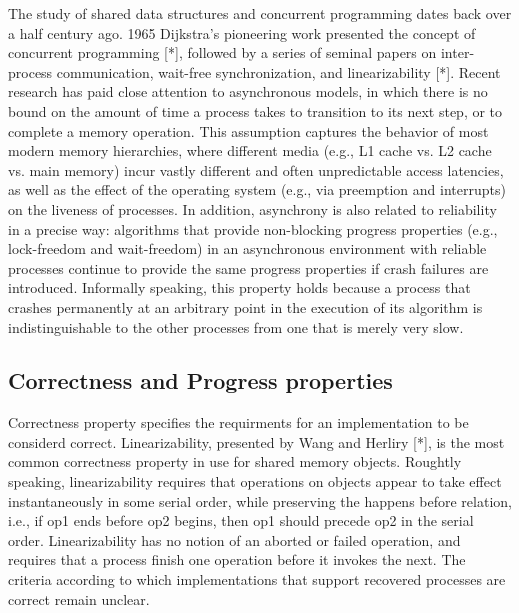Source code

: \documentclass{article}
\begin{document}
The study of shared data structures and concurrent programming dates back over a half century ago. 1965 Dijkstra's pioneering work presented the concept of concurrent programming [*], followed by a series of seminal papers on inter-process communication, wait-free synchronization, and linearizability [*].
Recent research has paid close attention to asynchronous models, in which there is no bound on the amount of time a process takes to transition to its next step, or to complete a memory operation. This assumption captures the behavior of most modern memory hierarchies, where different media (e.g., L1 cache vs. L2 cache vs. main memory) incur vastly different and often unpredictable access latencies, as well as the effect of the operating system (e.g., via preemption and interrupts) on the liveness of processes. In addition, asynchrony is also related to reliability in a precise way: algorithms that provide non-blocking progress properties (e.g., lock-freedom and wait-freedom) in an asynchronous environment with reliable processes continue to provide the same progress properties if crash failures are introduced. Informally speaking, this property holds because a process that crashes permanently at an arbitrary point in the execution of its algorithm is indistinguishable to the other processes from one that is merely very slow.

\subsection{Correctness and Progress properties}
Correctness property specifies the requirments for an implementation to be considerd correct. Linearizability, presented by Wang and Herliry [*], is the most common correctness property in use for shared memory objects. Roughtly speaking, linearizability requires that operations on objects appear to take effect instantaneously in some serial order, while preserving the happens before relation, i.e., if op1 ends before op2 begins, then op1 should precede op2 in the serial order. Linearizability has no notion of an aborted or failed operation, and requires that a process finish one operation before it invokes the next. The criteria according to which implementations that support recovered processes are correct remain unclear.






\end{document}

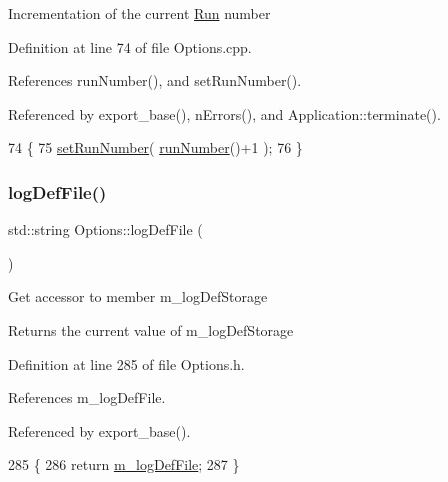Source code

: Incrementation of the current \hyperlink{classRun}{Run} number 

Definition at line 74 of file Options.\+cpp.



References run\+Number(), and set\+Run\+Number().



Referenced by export\+\_\+base(), n\+Errors(), and Application\+::terminate().


\begin{DoxyCode}
74                              \{
75   \hyperlink{classOptions_aed19a55eb2c418f333bc97615cf4a3a8}{setRunNumber}( \hyperlink{classOptions_a2d9447919fe90f9ce8df5530526cbb27}{runNumber}()+1 );
76 \}
\end{DoxyCode}
\mbox{\label{classOptions_a5d362ec7f7969bd72c3c94b8e3d5ba97}} 
\subsubsection{\texorpdfstring{log\+Def\+File()}{logDefFile()}}
{\footnotesize\ttfamily std\+::string Options\+::log\+Def\+File (\begin{DoxyParamCaption}{ }\end{DoxyParamCaption})\hspace{0.3cm}{\ttfamily [inline]}}

Get accessor to member m\+\_\+log\+Def\+Storage \begin{DoxyReturn}{Returns}
the current value of m\+\_\+log\+Def\+Storage 
\end{DoxyReturn}


Definition at line 285 of file Options.\+h.



References m\+\_\+log\+Def\+File.



Referenced by export\+\_\+base().


\begin{DoxyCode}
285                                 \{
286                 \textcolor{keywordflow}{return} \hyperlink{classOptions_abaef6cdcc8422b199084510d173edbe6}{m\_logDefFile};
287         \}
\end{DoxyCode}
\mbox{\label{classOptions_a739a9b788fc937ad55d10d6b47ff1e8c}} 
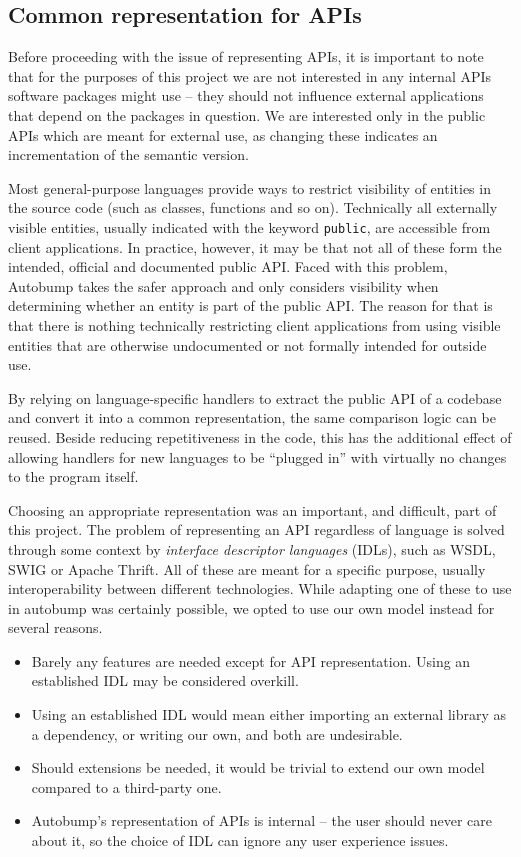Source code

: \documentclass{l4proj}
\begin{document}
\subsection{Common representation for APIs}

Before proceeding with the issue of representing APIs, it is important
to note that for the purposes of this project we are not interested in
any internal APIs software packages might use -- they should not
influence external applications that depend on the packages in question.
We are interested only in the public APIs which are meant for external
use, as changing these indicates an incrementation of the semantic version.

Most general-purpose languages provide ways to restrict visibility of
entities in the source code (such as classes, functions and so on).
Technically all externally visible entities, usually indicated with the keyword
\texttt{public}, are accessible from client applications. In practice,
however, it may be that not all of these form the intended, official
and documented public API. Faced with this problem, Autobump takes the
safer approach and only considers visibility when determining whether
an entity is part of the public API. The reason for that is that there
is nothing technically restricting client applications from using
visible entities that are otherwise undocumented or not formally
intended for outside use.

By relying on language-specific handlers to extract the public API of
a codebase and convert it into a common representation, the same
comparison logic can be reused. Beside reducing repetitiveness in the
code, this has the additional effect of allowing handlers for new
languages to be ``plugged in'' with virtually no changes to the
program itself.

Choosing an appropriate representation was an important, and
difficult, part of this project. The problem of representing an API
regardless of language is solved through some context by
\textit{interface descriptor languages} (IDLs), such as
WSDL\cite{WSDL}, SWIG\cite{SWIG} or Apache Thrift\cite{Thrift}. All of
these are meant for a specific purpose, usually interoperability between
different technologies. While adapting one of these to use in autobump
was certainly possible, we opted to use our own model instead for
several reasons.

\begin{itemize}
\item Barely any features are needed except for API representation.
Using an established IDL may be considered overkill.
\item Using an established IDL would mean either importing an external
library as a dependency, or writing our own, and both are undesirable.
\item Should extensions be needed, it would be trivial to extend our
own model compared to a third-party one.
\item Autobump's representation of APIs is internal -- the user should
never care about it, so the choice of IDL can ignore any user
experience issues.
\end{itemize}
\end{document}
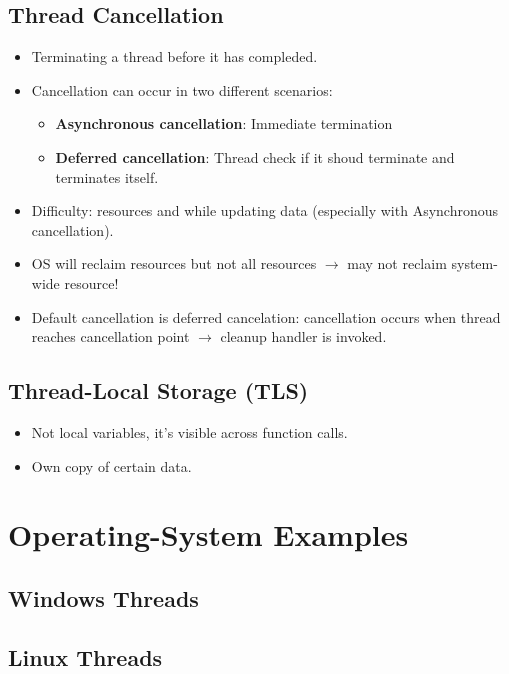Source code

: \documentclass[10pt]{report}
\begin{document}
		\subsection{Thread Cancellation}
			\begin{itemize}
				\item Terminating a thread before it has compleded.
				\item Cancellation can occur in two different scenarios:
				\begin{itemize}
					\item \textbf{Asynchronous cancellation}: Immediate termination
					\item \textbf{Deferred cancellation}: Thread check if it shoud terminate and terminates itself.
				\end{itemize}
				\item Difficulty: resources and while updating data (especially with Asynchronous cancellation).
				\item OS will reclaim resources but not all resources $\rightarrow$ may not reclaim system-wide resource!
				\item Default cancellation is deferred cancelation: cancellation occurs when thread reaches cancellation point $\rightarrow$ cleanup handler is invoked.
			\end{itemize}

		\subsection{Thread-Local Storage (TLS)}
			\begin{itemize}
				\item Not local variables, it's visible across function calls.
				\item Own copy of certain data.
			\end{itemize}

	\section{Operating-System Examples}
		\subsection{Windows Threads}

		\subsection{Linux Threads}
\end{document}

- _Goal of the exercise_: The expected result is a copy of each line in the records where "APIs" appears.

- _Task response_:
\subsection{Common representation for APIs}
Before proceeding with the issue of representing APIs, it is important
any internal APIs software packages might use -- they should not
We are interested only in the public APIs which are meant for external
\item Autobump's representation of APIs is internal -- the user should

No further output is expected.